Pero en Miami es diferente. Algo pasa que no terminamos de enraizarnos, de enamorarnos, de identificarnos. Aquí cada quien es de su país de origen y hasta los nacidos en esta ciudad son de varios sitios…

–      ¿De donde eres?

–      Yo soy Cubano Americano.

–      Y donde naciste?

–      Yo nací en Miami….

Por supuesto que aplaudo el orgullo que significa mantener nuestras raíces, nuestro idioma y nuestras costumbres. Pero no veo con tan buenos ojos, que nos sea tan difícil respetar, querer y ser parte de este gran país y de esta bella ciudad. Y tal vez no exista sitio que hable mejor de lo que trato de expresar que los parques. Es poco lo que visitamos, queremos, cuidamos y hacemos nuestro los parques.

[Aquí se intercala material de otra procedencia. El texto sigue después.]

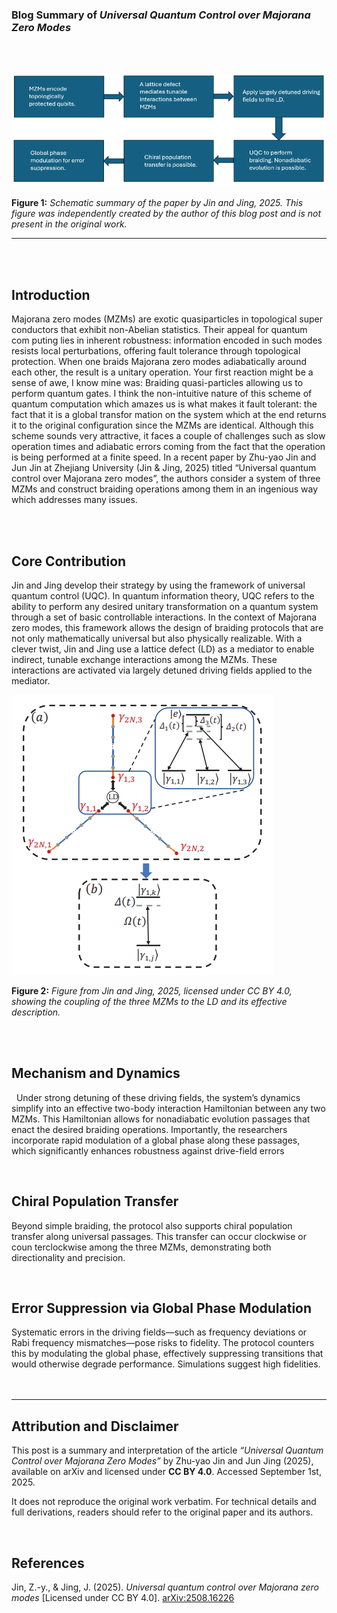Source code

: 

### Blog Summary of *Universal Quantum Control over Majorana Zero Modes*  
 <br><br>

<a href="data/img/SummaryScheme(2).png" target="_blank">
  <img class="centered-image" src="data/img/SummaryScheme(2).png" alt="Summary Scheme">
</a>

**Figure 1:** *Schematic summary of the paper by Jin and Jing, 2025. This figure was independently created by the author of this blog post and is not present in the original work.*  

---

 <br><br>

## Introduction  

Majorana zero modes (MZMs) are exotic quasiparticles in topological super
conductors that exhibit non-Abelian statistics. Their appeal for quantum com
puting lies in inherent robustness: information encoded in such modes resists
 local perturbations, offering fault tolerance through topological protection.
 When one braids Majorana zero modes adiabatically around each other, the
 result is a unitary operation. Your first reaction might be a sense of awe, I
 know mine was: Braiding quasi-particles allowing us to perform quantum gates.
 I think the non-intuitive nature of this scheme of quantum computation which
 amazes us is what makes it fault tolerant: the fact that it is a global transfor
mation on the system which at the end returns it to the original configuration
 since the MZMs are identical. Although this scheme sounds very attractive, it
 faces a couple of challenges such as slow operation times and adiabatic errors
 coming from the fact that the operation is being performed at a finite speed.
 In a recent paper by Zhu-yao Jin and Jun Jin at Zhejiang University (Jin &
 Jing, 2025) titled “Universal quantum control over Majorana zero modes”, the
 authors consider a system of three MZMs and construct braiding operations
 among them in an ingenious way which addresses many issues.

 <br><br>

## Core Contribution  

Jin and Jing develop their strategy by using the framework of universal
 quantum control (UQC). In quantum information theory, UQC refers to the
 ability to perform any desired unitary transformation on a quantum system
 through a set of basic controllable interactions. In the context of Majorana zero
 modes, this framework allows the design of braiding protocols that are not only
 mathematically universal but also physically realizable. With a clever twist,
 Jin and Jing use a lattice defect (LD) as a mediator to enable indirect,
 tunable exchange interactions among the MZMs. These interactions are
 activated via largely detuned driving fields applied to the mediator.  

<a href="data/img/SchemeWithLD.png" target="_blank">
  <img class="centered-image" src="data/img/SchemeWithLD.png" alt="Summary Scheme">
</a>

**Figure 2:** *Figure from Jin and Jing, 2025, licensed under CC BY 4.0, showing the coupling of the three MZMs to the LD and its effective description.*  

<br><br>

## Mechanism and Dynamics  

&nbsp; Under strong detuning of these driving fields, the system’s dynamics simplify
into an effective two-body interaction Hamiltonian between any two MZMs.
This Hamiltonian allows for nonadiabatic evolution passages that enact
the desired braiding operations. Importantly, the researchers incorporate rapid
modulation of a global phase along these passages, which significantly enhances
robustness against drive-field errors 

<br>

## Chiral Population Transfer  

Beyond simple braiding, the protocol also supports chiral population
 transfer along universal passages. This transfer can occur clockwise or coun
terclockwise among the three MZMs, demonstrating both directionality and
 precision.

<br>

## Error Suppression via Global Phase Modulation  

Systematic errors in the driving fields—such as frequency deviations or Rabi
frequency mismatches—pose risks to fidelity. The protocol counters this by
 modulating the global phase, effectively suppressing transitions that would
 otherwise degrade performance. Simulations suggest high fidelities.  
 <br><br>

---

## Attribution and Disclaimer  

This post is a summary and interpretation of the article *“Universal Quantum Control over Majorana Zero Modes”* by Zhu-yao Jin and Jun Jing (2025), available on arXiv and licensed under **CC BY 4.0**. Accessed September 1st, 2025.  

It does not reproduce the original work verbatim. For technical details and full derivations, readers should refer to the original paper and its authors.  

<br>

## References  

Jin, Z.-y., & Jing, J. (2025). *Universal quantum control over Majorana zero modes* [Licensed under CC BY 4.0]. [arXiv:2508.16226](https://arxiv.org/abs/2508.16226)  
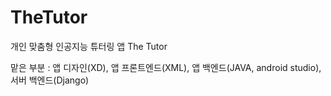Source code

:# TheTutor
개인 맞춤형 인공지능 튜터링 앱 The Tutor

맡은 부분 : 앱 디자인(XD), 앱 프론트엔드(XML), 앱 백엔드(JAVA, android studio), 서버 백엔드(Django)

Mi otro análisis tiene que ver con la diferencia cultural. Cuando pisamos un parque del condado, nacional o federal, entramos en las entrañas mismas de los Estados Unidos. El personal del parque tiene usualmente un fenotipo americano como el que más. Lo normal es que sólo hablen inglés y además, todo el material y avisos dentro del parque esta en un idioma que poco comprendemos y que nos recuerda que aquí estamos prestados. Conclusión: no regresamos más al parque. Pensamos que no es para nosotros y que es un sitio destinado solo para los “Gringos”.

Y les tengo buenas noticias: El parque es para todos. Para ti, madre que quieres un lugar para mantenerte en forma. Para ti, padre, que quieres un lugar para botar las preocupaciones del día a día. Para ti, familia, que buscas un área económica donde puedas divertirte y pasar un rato agradable. Visitemos nuestros parques. Aprendamos a quererlos. Potenciemos el valor de uso y hagamos parte de nuestra vida la visita a un parque. Estoy seguro que al final seremos mejor ciudadanos, mas de este país sin perder lo que somos y nos sentiremos orgullosos de nuestra ciudad…Si, de nuestra ciudad, Miami.